The reputable Economist magazine, posed a question in its Sep. 2020 issue that “Is Pakistan really handling the pandemic better than India?” In this paper we will endeavour to statistically answer this question, and submit possible explanations supporting our results. Furthermore, in the published literature, there is a scarcity of gender-wise studies on the prevalence and incidence of COVID-19 in Pakistan, we also address this aspect.  In this paper we consider the impact of COVID-19 on medication adherence in the city of Rawalpindi (population 2.4 millions), Pakistan w.r.t to several parameters, such as gender, age, education, number of children and time since taking medication. Medication adherence has always been challenging and complex health behaviour, but COVID-19 pandemic brought its own disruptions. A cross-sectional in-person outpatient survey was conducted at three public hospitals in Rawalpindi between 03 October 2022 and 24 November 2022. A survey questionnaire was developed in Urdu (National language) using the Medication Adherence Context and Outcomes framework, the questionnaire also included several demographic parameters. Descriptive statistics and one-way ANOVA analysis were performed for 207 respondents, mean age 41.45 years (SD 14.93) out of which 115 were Male and 92 were Female. The p-value with respect to age, months taking medicine, number of children and years of education were found to be 0.14, 0.83, 0.722, 0.49 respectively and all higher than the significance level of p-value = 0.05 considered. Thus, COVID-19 had no significant statistical effect on the demographics discussed. There could be multitude of reasons having possible explanations to support the results, such as smart lock-downs, food-money scheme launched by the Government, food and household items donated by the general public and more. Apparently all these actions resulted in better handling of COVID-19 in Pakistan. Thus we conclude that the answer to the Economist’s questions is yes.

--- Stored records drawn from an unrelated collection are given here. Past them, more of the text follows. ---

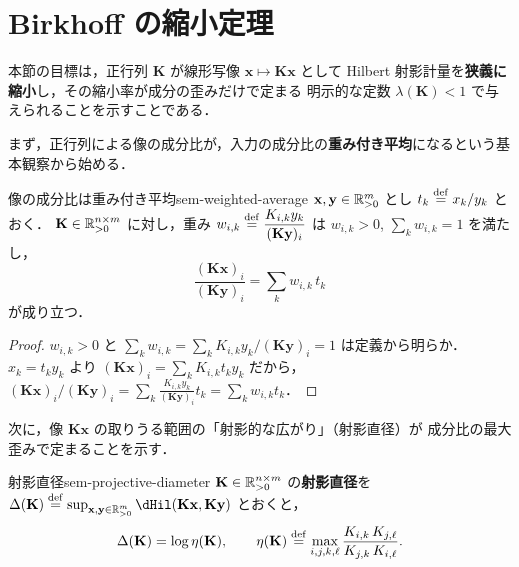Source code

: \section{Birkhoff の縮小定理}
\label{sec:sem-birkhoff}

本節の目標は，正行列 $\mathbf{K}$ が線形写像 $\mathbf{x} \mapsto \mathbf{K}\mathbf{x}$ として
Hilbert 射影計量を\textbf{狭義に縮小}し，その縮小率が成分の歪みだけで定まる
明示的な定数 $\lambda(\mathbf{K}) < 1$ で与えられることを示すことである．

まず，正行列による像の成分比が，入力の成分比の\textbf{重み付き平均}になるという基本観察から始める．

\begin{claim}{像の成分比は重み付き平均}{sem-weighted-average}
  $\mathbf{x}, \mathbf{y} \in \Rpos^m$ とし $t_k \defeq x_k / y_k$ とおく．
  $\mathbf{K} \in \Rpos^{n\times m}$ に対し，重み
  $w_{i,k} \defeq \dfrac{K_{i,k} y_k}{(\mathbf{K}\mathbf{y})_i}$ は
  $w_{i,k} > 0$, $\sum_k w_{i,k} = 1$ を満たし，
  \[
    \frac{(\mathbf{K}\mathbf{x})_i}{(\mathbf{K}\mathbf{y})_i}
    = \sum_{k} w_{i,k}\, t_k
  \]
  が成り立つ．
\end{claim}

\begin{proof}
  $w_{i,k} > 0$ と $\sum_k w_{i,k} = \sum_k K_{i,k}y_k / (\mathbf{K}\mathbf{y})_i = 1$ は定義から明らか．
  $x_k = t_k y_k$ より
  $(\mathbf{K}\mathbf{x})_i = \sum_k K_{i,k} t_k y_k$ だから，
  $(\mathbf{K}\mathbf{x})_i / (\mathbf{K}\mathbf{y})_i = \sum_k \frac{K_{i,k}y_k}{(\mathbf{K}\mathbf{y})_i} t_k
  = \sum_k w_{i,k} t_k$．
\end{proof}

次に，像 $\mathbf{K}\mathbf{x}$ の取りうる範囲の「射影的な広がり」（射影直径）が
成分比の最大歪みで定まることを示す．

\begin{claim}{射影直径}{sem-projective-diameter}
  $\mathbf{K} \in \Rpos^{n\times m}$ の\textbf{射影直径}を
  $\Delta(\mathbf{K}) \defeq \sup_{\mathbf{x}, \mathbf{y} \in \Rpos^m} \dHil(\mathbf{K}\mathbf{x}, \mathbf{K}\mathbf{y})$
  とおくと，
  \[
    \Delta(\mathbf{K}) = \log \eta(\mathbf{K}),
    \qquad
    \eta(\mathbf{K}) \defeq \max_{i,j,k,\ell} \frac{K_{i,k}\, K_{j,\ell}}{K_{j,k}\, K_{i,\ell}}.
  \]
\end{claim}

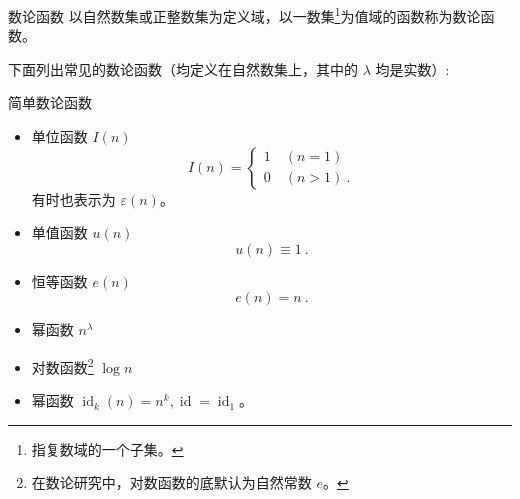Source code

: 

\begin{issues}
\issueDraft
\issueMissDepend
\end{issues}

\begin{definition}{数论函数}
以自然数集或正整数集为定义域，以一数集\footnote{指复数域的一个子集。}为值域的函数称为数论函数。
\end{definition}

下面列出常见的数论函数（均定义在自然数集上，其中的 $\lambda$ 均是实数）:
\begin{example}{简单数论函数}
\begin{itemize}
\item 单位函数 $I(n)$
\begin{equation}
I(n) =
\begin{cases}
1\quad (n = 1)\\
0\quad (n > 1)~.
\end{cases}
\end{equation}
有时也表示为 $\varepsilon(n)$。
\item 单值函数 $u(n)$
\begin{equation}
u(n)\equiv1~.
\end{equation}
\item 恒等函数 $e(n)$
\begin{equation}
e(n)=n~.
\end{equation}
\item 幂函数 $n^\lambda$
\item 对数函数\footnote{在数论研究中，对数函数的底默认为自然常数 $e$。} $\log n$
\item 幂函数 $\operatorname{id}_k(n) = n^k, \operatorname{id} = \operatorname{id}_1$。
\end{itemize}
\end{example}
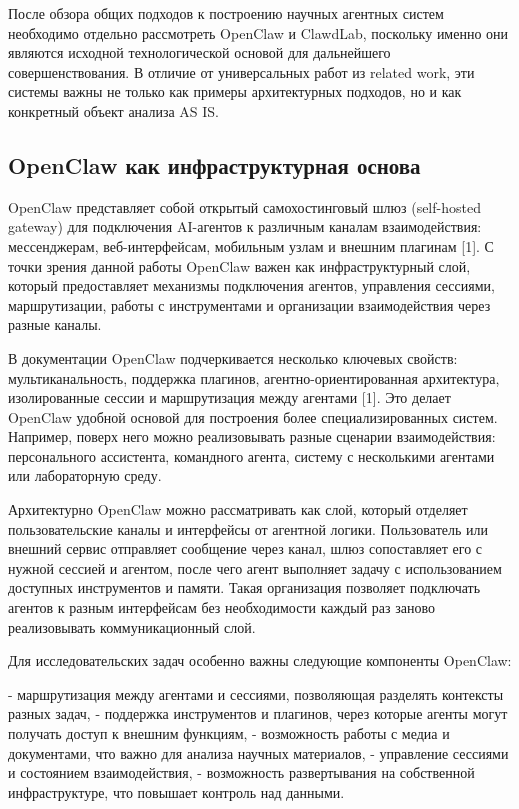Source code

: После обзора общих подходов к построению научных агентных систем необходимо отдельно рассмотреть OpenClaw и ClawdLab, поскольку именно они являются исходной технологической основой для дальнейшего совершенствования. В отличие от универсальных работ из related work, эти системы важны не только как примеры архитектурных подходов, но и как конкретный объект анализа AS IS.

\subsection{OpenClaw как инфраструктурная основа}

OpenClaw представляет собой открытый самохостинговый шлюз (self-hosted gateway) для подключения AI-агентов к различным каналам взаимодействия: мессенджерам, веб-интерфейсам, мобильным узлам и внешним плагинам [1]. С точки зрения данной работы OpenClaw важен как инфраструктурный слой, который предоставляет механизмы подключения агентов, управления сессиями, маршрутизации, работы с инструментами и организации взаимодействия через разные каналы.

В документации OpenClaw подчеркивается несколько ключевых свойств: мультиканальность, поддержка плагинов, агентно-ориентированная архитектура, изолированные сессии и маршрутизация между агентами [1]. Это делает OpenClaw удобной основой для построения более специализированных систем. Например, поверх него можно реализовывать разные сценарии взаимодействия: персонального ассистента, командного агента, систему с несколькими агентами или лабораторную среду.

Архитектурно OpenClaw можно рассматривать как слой, который отделяет пользовательские каналы и интерфейсы от агентной логики. Пользователь или внешний сервис отправляет сообщение через канал, шлюз сопоставляет его с нужной сессией и агентом, после чего агент выполняет задачу с использованием доступных инструментов и памяти. Такая организация позволяет подключать агентов к разным интерфейсам без необходимости каждый раз заново реализовывать коммуникационный слой.

Для исследовательских задач особенно важны следующие компоненты OpenClaw:

- маршрутизация между агентами и сессиями, позволяющая разделять контексты разных задач,
- поддержка инструментов и плагинов, через которые агенты могут получать доступ к внешним функциям,
- возможность работы с медиа и документами, что важно для анализа научных материалов,
- управление сессиями и состоянием взаимодействия,
- возможность развертывания на собственной инфраструктуре, что повышает контроль над данными.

Mahinn is a third year Medicine student of the department of Medicine at National University of Medical Sciences, Rawalpindi. She was among the top 0.5% high scorers in her national level MDCAT (Medical College Aptitude Test) entrance exam. She got admission in Nation’s top medical institution i.e. King Edward Medical University, Lahore and secured first merit position in the Federal Medical and Dental College, Islamabad. Recently her paper on applications of Machine Learning in Cancer and Interventional Radiology was accepted at a USA conference. Mahinn loves to meet people and make friends, and aspires to be a successful Surgeon.